*** The records ***

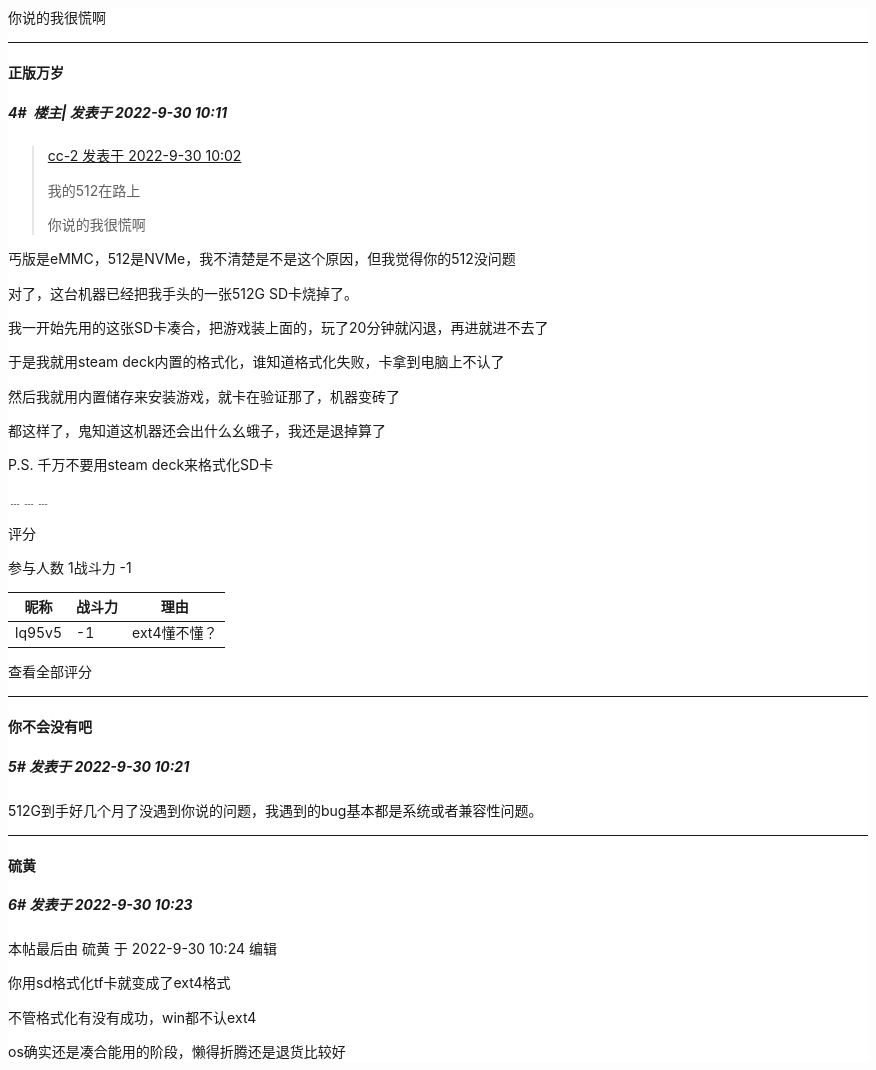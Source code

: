 你说的我很慌啊

*****

####  正版万岁  
##### 4#         楼主| 发表于 2022-9-30 10:11

<blockquote><a href="httphttps://bbs.saraba1st.com/2b/forum.php?mod=redirect&amp;goto=findpost&amp;pid=57705767&amp;ptid=2097407" target="_blank">cc-2 发表于 2022-9-30 10:02</a>

我的512在路上

你说的我很慌啊</blockquote>
丐版是eMMC，512是NVMe，我不清楚是不是这个原因，但我觉得你的512没问题

对了，这台机器已经把我手头的一张512G SD卡烧掉了。

我一开始先用的这张SD卡凑合，把游戏装上面的，玩了20分钟就闪退，再进就进不去了

于是我就用steam deck内置的格式化，谁知道格式化失败，卡拿到电脑上不认了

然后我就用内置储存来安装游戏，就卡在验证那了，机器变砖了

都这样了，鬼知道这机器还会出什么幺蛾子，我还是退掉算了

P.S. 千万不要用steam deck来格式化SD卡

﹍﹍﹍

评分

 参与人数 1战斗力 -1

|昵称|战斗力|理由|
|----|---|---|
| lq95v5|-1|ext4懂不懂？|

查看全部评分

*****

####  你不会没有吧  
##### 5#       发表于 2022-9-30 10:21

512G到手好几个月了没遇到你说的问题，我遇到的bug基本都是系统或者兼容性问题。

*****

####  硫黄  
##### 6#       发表于 2022-9-30 10:23

 本帖最后由 硫黄 于 2022-9-30 10:24 编辑 

你用sd格式化tf卡就变成了ext4格式

不管格式化有没有成功，win都不认ext4

os确实还是凑合能用的阶段，懒得折腾还是退货比较好
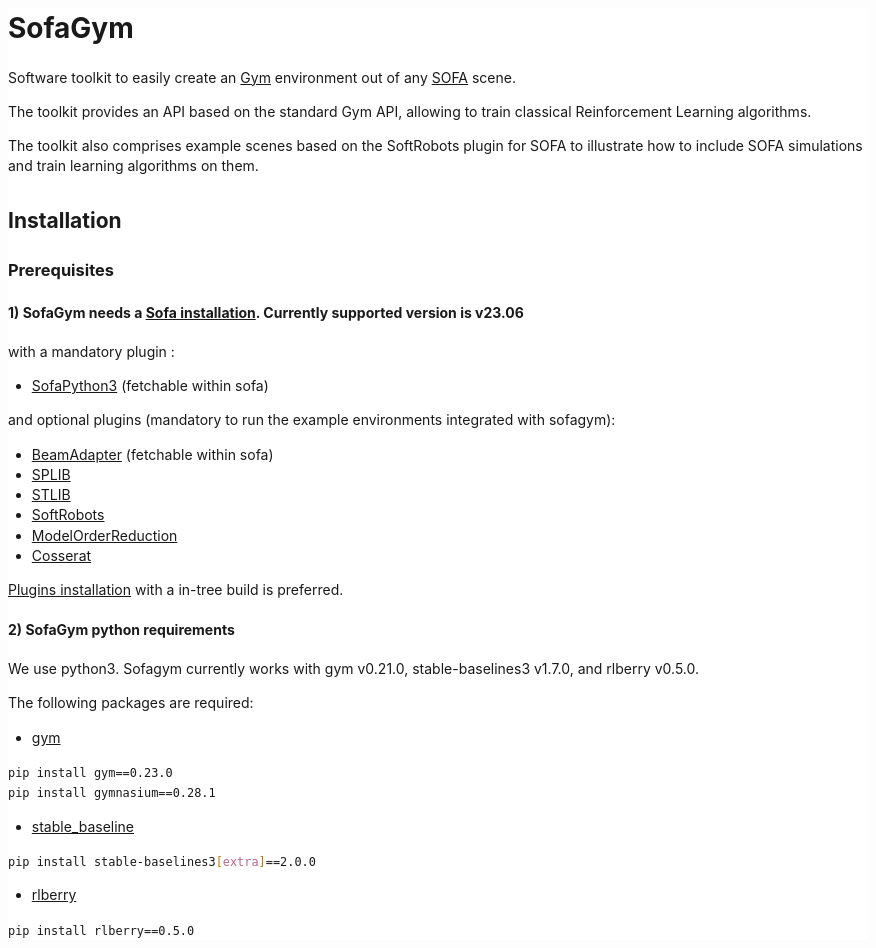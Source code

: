 # SofaGym

Software toolkit to easily create an [Gym](https://github.com/openai/gym) environment out of any [SOFA](https://github.com/sofa-framework/sofa) scene.

The toolkit provides an API based on the standard Gym API, allowing to train classical Reinforcement Learning algorithms. 

The toolkit also comprises example scenes based on the SoftRobots plugin for SOFA to illustrate how to include SOFA simulations and train learning algorithms on them.

## Installation
### Prerequisites

#### 1) SofaGym needs a [Sofa installation](https://www.sofa-framework.org/community/doc/getting-started/build/linux/). Currently supported version is v23.06
with a mandatory plugin :
* [SofaPython3](https://github.com/sofa-framework/SofaPython3) (fetchable within sofa)

and optional plugins (mandatory to run the example environments integrated with sofagym): 
* [BeamAdapter](https://github.com/sofa-framework/BeamAdapter) (fetchable within sofa)
* [SPLIB](https://github.com/SofaDefrost/SPLIB)
* [STLIB](https://github.com/SofaDefrost/STLIB)
* [SoftRobots](https://github.com/SofaDefrost/SoftRobots)
* [ModelOrderReduction](https://github.com/SofaDefrost/ModelOrderReduction)
* [Cosserat](https://github.com/SofaDefrost/plugin.Cosserat)

[Plugins installation](https://www.sofa-framework.org/community/doc/plugins/build-a-plugin-from-sources/#in-tree-build) with a in-tree build is preferred.



#### 2) SofaGym python requirements
We use python3. Sofagym currently works with gym v0.21.0, stable-baselines3 v1.7.0, and rlberry v0.5.0.

The following packages are required:

* [gym](https://github.com/openai/gym) 

```bash
pip install gym==0.23.0
pip install gymnasium==0.28.1
```

* [stable_baseline](https://github.com/DLR-RM/stable-baselines3)
```bash
pip install stable-baselines3[extra]==2.0.0
```

* [rlberry](https://github.com/rlberry-py/rlberry)

```bash
pip install rlberry==0.5.0
```
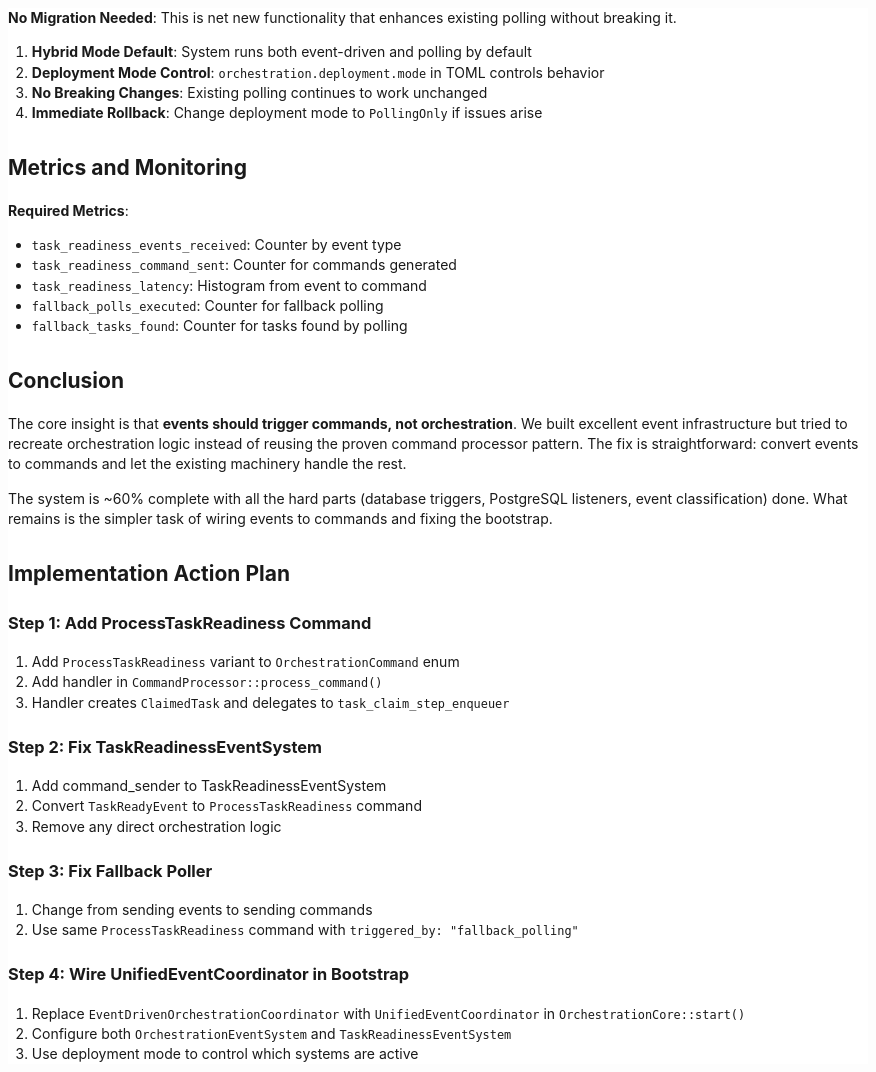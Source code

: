 **No Migration Needed**: This is net new functionality that enhances existing polling without breaking it.

1. **Hybrid Mode Default**: System runs both event-driven and polling by default
2. **Deployment Mode Control**: `orchestration.deployment.mode` in TOML controls behavior
3. **No Breaking Changes**: Existing polling continues to work unchanged
4. **Immediate Rollback**: Change deployment mode to `PollingOnly` if issues arise

## Metrics and Monitoring

**Required Metrics**:
- `task_readiness_events_received`: Counter by event type
- `task_readiness_command_sent`: Counter for commands generated
- `task_readiness_latency`: Histogram from event to command
- `fallback_polls_executed`: Counter for fallback polling
- `fallback_tasks_found`: Counter for tasks found by polling

## Conclusion

The core insight is that **events should trigger commands, not orchestration**. We built excellent event infrastructure but tried to recreate orchestration logic instead of reusing the proven command processor pattern. The fix is straightforward: convert events to commands and let the existing machinery handle the rest.

The system is ~60% complete with all the hard parts (database triggers, PostgreSQL listeners, event classification) done. What remains is the simpler task of wiring events to commands and fixing the bootstrap.

## Implementation Action Plan

### Step 1: Add ProcessTaskReadiness Command
1. Add `ProcessTaskReadiness` variant to `OrchestrationCommand` enum
2. Add handler in `CommandProcessor::process_command()` 
3. Handler creates `ClaimedTask` and delegates to `task_claim_step_enqueuer`

### Step 2: Fix TaskReadinessEventSystem
1. Add command_sender to TaskReadinessEventSystem
2. Convert `TaskReadyEvent` to `ProcessTaskReadiness` command
3. Remove any direct orchestration logic

### Step 3: Fix Fallback Poller
1. Change from sending events to sending commands
2. Use same `ProcessTaskReadiness` command with `triggered_by: "fallback_polling"`

### Step 4: Wire UnifiedEventCoordinator in Bootstrap
1. Replace `EventDrivenOrchestrationCoordinator` with `UnifiedEventCoordinator` in `OrchestrationCore::start()`
2. Configure both `OrchestrationEventSystem` and `TaskReadinessEventSystem`
3. Use deployment mode to control which systems are active

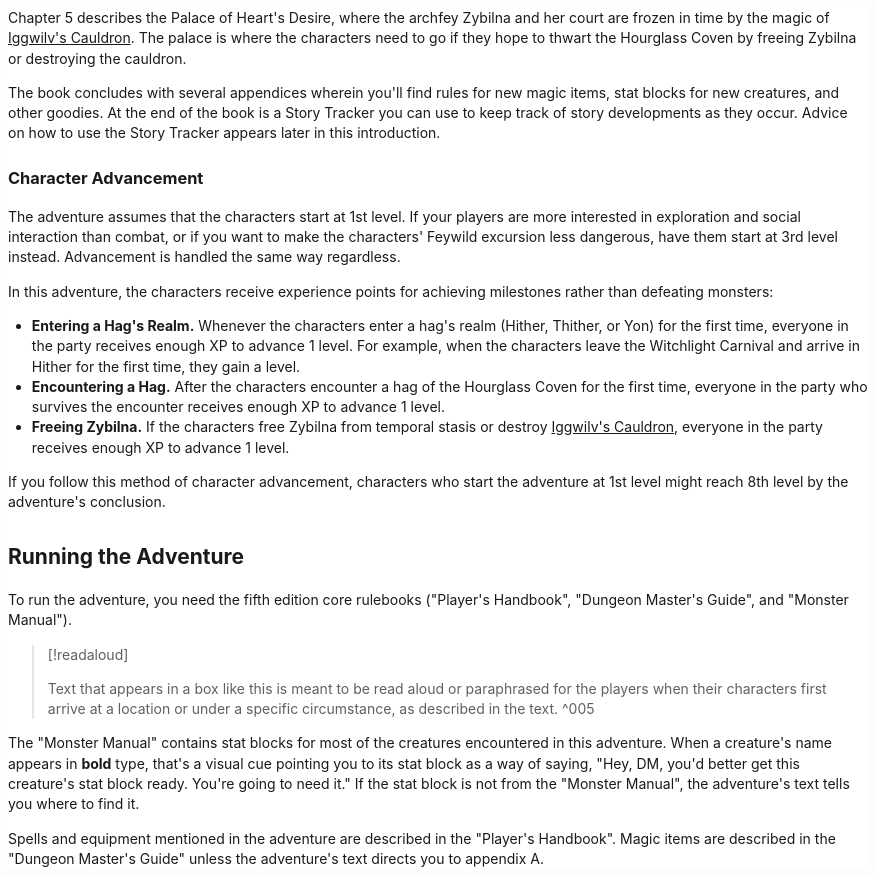 Chapter 5 describes the Palace of Heart's Desire, where the archfey Zybilna and her court are frozen in time by the magic of [Iggwilv's Cauldron](3-Mechanics/CLI/items/iggwilvs-cauldron-wbtw.md). The palace is where the characters need to go if they hope to thwart the Hourglass Coven by freeing Zybilna or destroying the cauldron.

The book concludes with several appendices wherein you'll find rules for new magic items, stat blocks for new creatures, and other goodies. At the end of the book is a Story Tracker you can use to keep track of story developments as they occur. Advice on how to use the Story Tracker appears later in this introduction.

### Character Advancement

The adventure assumes that the characters start at 1st level. If your players are more interested in exploration and social interaction than combat, or if you want to make the characters' Feywild excursion less dangerous, have them start at 3rd level instead. Advancement is handled the same way regardless.

In this adventure, the characters receive experience points for achieving milestones rather than defeating monsters:

- **Entering a Hag's Realm.** Whenever the characters enter a hag's realm (Hither, Thither, or Yon) for the first time, everyone in the party receives enough XP to advance 1 level. For example, when the characters leave the Witchlight Carnival and arrive in Hither for the first time, they gain a level.  
- **Encountering a Hag.** After the characters encounter a hag of the Hourglass Coven for the first time, everyone in the party who survives the encounter receives enough XP to advance 1 level.  
- **Freeing Zybilna.** If the characters free Zybilna from temporal stasis or destroy [Iggwilv's Cauldron](3-Mechanics/CLI/items/iggwilvs-cauldron-wbtw.md), everyone in the party receives enough XP to advance 1 level.  

If you follow this method of character advancement, characters who start the adventure at 1st level might reach 8th level by the adventure's conclusion.

## Running the Adventure

To run the adventure, you need the fifth edition core rulebooks ("Player's Handbook", "Dungeon Master's Guide", and "Monster Manual").

> [!readaloud] 
> 
> Text that appears in a box like this is meant to be read aloud or paraphrased for the players when their characters first arrive at a location or under a specific circumstance, as described in the text.
^005

The "Monster Manual" contains stat blocks for most of the creatures encountered in this adventure. When a creature's name appears in **bold** type, that's a visual cue pointing you to its stat block as a way of saying, "Hey, DM, you'd better get this creature's stat block ready. You're going to need it." If the stat block is not from the "Monster Manual", the adventure's text tells you where to find it.

Spells and equipment mentioned in the adventure are described in the "Player's Handbook". Magic items are described in the "Dungeon Master's Guide" unless the adventure's text directs you to appendix A.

*** End of The records ***

Task requirements => Repeat, exactly and in full, every entry in the data, but not the pictures.

Result below =>
Source code

: 你说的我很慌啊

*****

####  正版万岁  
##### 4#         楼主| 发表于 2022-9-30 10:11

<blockquote><a href="httphttps://bbs.saraba1st.com/2b/forum.php?mod=redirect&amp;goto=findpost&amp;pid=57705767&amp;ptid=2097407" target="_blank">cc-2 发表于 2022-9-30 10:02</a>

我的512在路上

你说的我很慌啊</blockquote>
丐版是eMMC，512是NVMe，我不清楚是不是这个原因，但我觉得你的512没问题

对了，这台机器已经把我手头的一张512G SD卡烧掉了。

我一开始先用的这张SD卡凑合，把游戏装上面的，玩了20分钟就闪退，再进就进不去了

于是我就用steam deck内置的格式化，谁知道格式化失败，卡拿到电脑上不认了

然后我就用内置储存来安装游戏，就卡在验证那了，机器变砖了

都这样了，鬼知道这机器还会出什么幺蛾子，我还是退掉算了

P.S. 千万不要用steam deck来格式化SD卡

﹍﹍﹍

评分

 参与人数 1战斗力 -1

|昵称|战斗力|理由|
|----|---|---|
| lq95v5|-1|ext4懂不懂？|

查看全部评分

*****

####  你不会没有吧  
##### 5#       发表于 2022-9-30 10:21

512G到手好几个月了没遇到你说的问题，我遇到的bug基本都是系统或者兼容性问题。

*****

####  硫黄  
##### 6#       发表于 2022-9-30 10:23

 本帖最后由 硫黄 于 2022-9-30 10:24 编辑 

你用sd格式化tf卡就变成了ext4格式

不管格式化有没有成功，win都不认ext4

os确实还是凑合能用的阶段，懒得折腾还是退货比较好
Source code

: # SofaGym

Software toolkit to easily create an [Gym](https://github.com/openai/gym) environment out of any [SOFA](https://github.com/sofa-framework/sofa) scene.

The toolkit provides an API based on the standard Gym API, allowing to train classical Reinforcement Learning algorithms. 

The toolkit also comprises example scenes based on the SoftRobots plugin for SOFA to illustrate how to include SOFA simulations and train learning algorithms on them.

## Installation
### Prerequisites

#### 1) SofaGym needs a [Sofa installation](https://www.sofa-framework.org/community/doc/getting-started/build/linux/). Currently supported version is v23.06
with a mandatory plugin :
* [SofaPython3](https://github.com/sofa-framework/SofaPython3) (fetchable within sofa)

and optional plugins (mandatory to run the example environments integrated with sofagym): 
* [BeamAdapter](https://github.com/sofa-framework/BeamAdapter) (fetchable within sofa)
* [SPLIB](https://github.com/SofaDefrost/SPLIB)
* [STLIB](https://github.com/SofaDefrost/STLIB)
* [SoftRobots](https://github.com/SofaDefrost/SoftRobots)
* [ModelOrderReduction](https://github.com/SofaDefrost/ModelOrderReduction)
* [Cosserat](https://github.com/SofaDefrost/plugin.Cosserat)

[Plugins installation](https://www.sofa-framework.org/community/doc/plugins/build-a-plugin-from-sources/#in-tree-build) with a in-tree build is preferred.



#### 2) SofaGym python requirements
We use python3. Sofagym currently works with gym v0.21.0, stable-baselines3 v1.7.0, and rlberry v0.5.0.

The following packages are required:

* [gym](https://github.com/openai/gym) 

```bash
pip install gym==0.23.0
pip install gymnasium==0.28.1
```

* [stable_baseline](https://github.com/DLR-RM/stable-baselines3)
```bash
pip install stable-baselines3[extra]==2.0.0
```

* [rlberry](https://github.com/rlberry-py/rlberry)

```bash
pip install rlberry==0.5.0
```
Source code

: **No Migration Needed**: This is net new functionality that enhances existing polling without breaking it.

1. **Hybrid Mode Default**: System runs both event-driven and polling by default
2. **Deployment Mode Control**: `orchestration.deployment.mode` in TOML controls behavior
3. **No Breaking Changes**: Existing polling continues to work unchanged
4. **Immediate Rollback**: Change deployment mode to `PollingOnly` if issues arise

## Metrics and Monitoring

**Required Metrics**:
- `task_readiness_events_received`: Counter by event type
- `task_readiness_command_sent`: Counter for commands generated
- `task_readiness_latency`: Histogram from event to command
- `fallback_polls_executed`: Counter for fallback polling
- `fallback_tasks_found`: Counter for tasks found by polling

## Conclusion

The core insight is that **events should trigger commands, not orchestration**. We built excellent event infrastructure but tried to recreate orchestration logic instead of reusing the proven command processor pattern. The fix is straightforward: convert events to commands and let the existing machinery handle the rest.

The system is ~60% complete with all the hard parts (database triggers, PostgreSQL listeners, event classification) done. What remains is the simpler task of wiring events to commands and fixing the bootstrap.

## Implementation Action Plan

### Step 1: Add ProcessTaskReadiness Command
1. Add `ProcessTaskReadiness` variant to `OrchestrationCommand` enum
2. Add handler in `CommandProcessor::process_command()` 
3. Handler creates `ClaimedTask` and delegates to `task_claim_step_enqueuer`

### Step 2: Fix TaskReadinessEventSystem
1. Add command_sender to TaskReadinessEventSystem
2. Convert `TaskReadyEvent` to `ProcessTaskReadiness` command
3. Remove any direct orchestration logic

### Step 3: Fix Fallback Poller
1. Change from sending events to sending commands
2. Use same `ProcessTaskReadiness` command with `triggered_by: "fallback_polling"`

### Step 4: Wire UnifiedEventCoordinator in Bootstrap
1. Replace `EventDrivenOrchestrationCoordinator` with `UnifiedEventCoordinator` in `OrchestrationCore::start()`
2. Configure both `OrchestrationEventSystem` and `TaskReadinessEventSystem`
3. Use deployment mode to control which systems are active

 Chapter 5 describes the Palace of Heart's Desire, where the archfey Zybilna and her court are frozen in time by the magic of [Iggwilv's Cauldron](3-Mechanics/CLI/items/iggwilvs-cauldron-wbtw.md). The palace is where the characters need to go if they hope to thwart the Hourglass Coven by freeing Zybilna or destroying the cauldron.

The book concludes with several appendices wherein you'll find rules for new magic items, stat blocks for new creatures, and other goodies. At the end of the book is a Story Tracker you can use to keep track of story developments as they occur. Advice on how to use the Story Tracker appears later in this introduction.

### Character Advancement

The adventure assumes that the characters start at 1st level. If your players are more interested in exploration and social interaction than combat, or if you want to make the characters' Feywild excursion less dangerous, have them start at 3rd level instead. Advancement is handled the same way regardless.

In this adventure, the characters receive experience points for achieving milestones rather than defeating monsters:

- **Entering a Hag's Realm.** Whenever the characters enter a hag's realm (Hither, Thither, or Yon) for the first time, everyone in the party receives enough XP to advance 1 level. For example, when the characters leave the Witchlight Carnival and arrive in Hither for the first time, they gain a level.  
- **Encountering a Hag.** After the characters encounter a hag of the Hourglass Coven for the first time, everyone in the party who survives the encounter receives enough XP to advance 1 level.  
- **Freeing Zybilna.** If the characters free Zybilna from temporal stasis or destroy [Iggwilv's Cauldron](3-Mechanics/CLI/items/iggwilvs-cauldron-wbtw.md), everyone in the party receives enough XP to advance 1 level.  

If you follow this method of character advancement, characters who start the adventure at 1st level might reach 8th level by the adventure's conclusion.

## Running the Adventure

To run the adventure, you need the fifth edition core rulebooks ("Player's Handbook", "Dungeon Master's Guide", and "Monster Manual").

> [!readaloud] 
> 
> Text that appears in a box like this is meant to be read aloud or paraphrased for the players when their characters first arrive at a location or under a specific circumstance, as described in the text.
^005

The "Monster Manual" contains stat blocks for most of the creatures encountered in this adventure. When a creature's name appears in **bold** type, that's a visual cue pointing you to its stat block as a way of saying, "Hey, DM, you'd better get this creature's stat block ready. You're going to need it." If the stat block is not from the "Monster Manual", the adventure's text tells you where to find it.

Spells and equipment mentioned in the adventure are described in the "Player's Handbook". Magic items are described in the "Dungeon Master's Guide" unless the adventure's text directs you to appendix A.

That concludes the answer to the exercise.